→ Task objective
Give again, exactly, every line of the entries below from the one that has "I’m not blaming" to the last.

--- Dataset content Enclosed Below ---

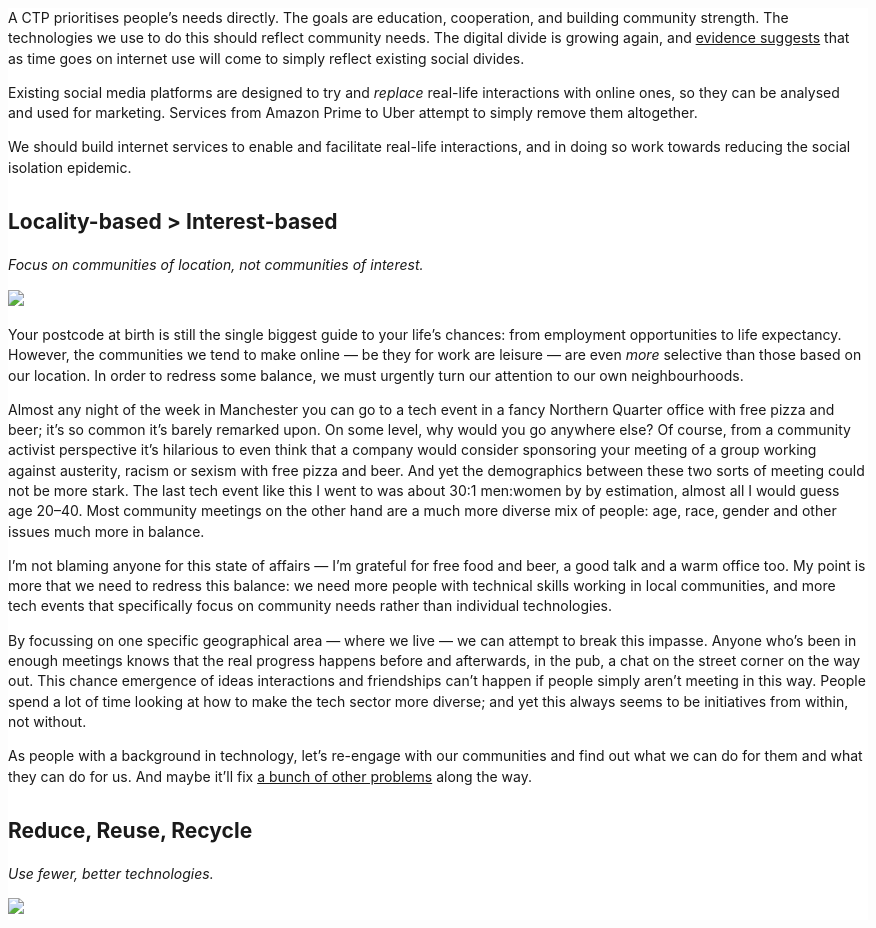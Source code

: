 A CTP prioritises people’s needs directly. The goals are education, cooperation, and building community strength. The technologies we use to do this should reflect community needs. The digital divide is growing again, and [evidence suggests](http://journals.sagepub.com/doi/abs/10.1177/1461444813487959) that as time goes on internet use will come to simply reflect existing social divides.

Existing social media platforms are designed to try and *replace* real-life interactions with online ones, so they can be analysed and used for marketing. Services from Amazon Prime to Uber attempt to simply remove them altogether.

We should build internet services to enable and facilitate real-life interactions, and in doing so work towards reducing the social isolation epidemic.

## Locality-based > Interest-based

*Focus on communities of location, not communities of interest.*

![](https://cdn-images-1.medium.com/max/2000/1*VZRt9DZB1oTdEQFoTxLCbQ.png)

Your postcode at birth is still the single biggest guide to your life’s chances: from employment opportunities to life expectancy. However, the communities we tend to make online — be they for work are leisure — are even *more* selective than those based on our location. In order to redress some balance, we must urgently turn our attention to our own neighbourhoods.

Almost any night of the week in Manchester you can go to a tech event in a fancy Northern Quarter office with free pizza and beer; it’s so common it’s barely remarked upon. On some level, why would you go anywhere else? Of course, from a community activist perspective it’s hilarious to even think that a company would consider sponsoring your meeting of a group working against austerity, racism or sexism with free pizza and beer. And yet the demographics between these two sorts of meeting could not be more stark. The last tech event like this I went to was about 30:1 men:women by by estimation, almost all I would guess age 20–40. Most community meetings on the other hand are a much more diverse mix of people: age, race, gender and other issues much more in balance.

I’m not blaming anyone for this state of affairs — I’m grateful for free food and beer, a good talk and a warm office too. My point is more that we need to redress this balance: we need more people with technical skills working in local communities, and more tech events that specifically focus on community needs rather than individual technologies.

By focussing on one specific geographical area — where we live — we can attempt to break this impasse. Anyone who’s been in enough meetings knows that the real progress happens before and afterwards, in the pub, a chat on the street corner on the way out. This chance emergence of ideas interactions and friendships can’t happen if people simply aren’t meeting in this way. People spend a lot of time looking at how to make the tech sector more diverse; and yet this always seems to be initiatives from within, not without.

As people with a background in technology, let’s re-engage with our communities and find out what we can do for them and what they can do for us. And maybe it’ll fix [a bunch of other problems](https://twitter.com/McrDig/status/831455627545280512) along the way.

## Reduce, Reuse, Recycle

*Use fewer, better technologies.*

![](https://cdn-images-1.medium.com/max/2000/1*p5EtySlaWUPnFveaqBRIUg.png)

--- End of Enclosed Dataset content ---

→ Exercise answer
I’m not blaming anyone for this state of affairs — I’m grateful for free food and beer, a good talk and a warm office too. My point is more that we need to redress this balance: we need more people with technical skills working in local communities, and more tech events that specifically focus on community needs rather than individual technologies.

By focussing on one specific geographical area — where we live — we can attempt to break this impasse. Anyone who’s been in enough meetings knows that the real progress happens before and afterwards, in the pub, a chat on the street corner on the way out. This chance emergence of ideas interactions and friendships can’t happen if people simply aren’t meeting in this way. People spend a lot of time looking at how to make the tech sector more diverse; and yet this always seems to be initiatives from within, not without.

As people with a background in technology, let’s re-engage with our communities and find out what we can do for them and what they can do for us. And maybe it’ll fix [a bunch of other problems](https://twitter.com/McrDig/status/831455627545280512) along the way.

## Reduce, Reuse, Recycle

*Use fewer, better technologies.*

![](https://cdn-images-1.medium.com/max/2000/1*p5EtySlaWUPnFveaqBRIUg.png)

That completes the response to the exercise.